Segment Start: Data to process

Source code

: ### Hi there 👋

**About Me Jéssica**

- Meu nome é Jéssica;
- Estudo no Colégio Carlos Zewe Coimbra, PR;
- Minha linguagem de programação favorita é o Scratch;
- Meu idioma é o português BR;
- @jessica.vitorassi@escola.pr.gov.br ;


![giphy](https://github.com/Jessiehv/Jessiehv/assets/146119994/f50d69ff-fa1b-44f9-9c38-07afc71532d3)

Segment End: Data to process
Segment Start: Data to process

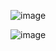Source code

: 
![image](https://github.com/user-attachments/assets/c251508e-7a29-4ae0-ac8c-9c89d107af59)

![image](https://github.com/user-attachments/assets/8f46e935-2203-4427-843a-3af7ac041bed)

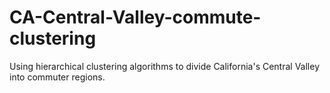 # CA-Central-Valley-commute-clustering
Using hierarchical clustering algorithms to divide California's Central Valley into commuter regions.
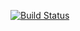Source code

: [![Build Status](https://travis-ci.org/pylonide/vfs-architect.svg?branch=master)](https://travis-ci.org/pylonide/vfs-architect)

Segment End: Data to process

**Task objective**
Examine the records and pull out every line where the string "user" occurs.

**Problem solution**
![image](https://github.com/user-attachments/assets/c251508e-7a29-4ae0-ac8c-9c89d107af59)
![image](https://github.com/user-attachments/assets/8f46e935-2203-4427-843a-3af7ac041bed)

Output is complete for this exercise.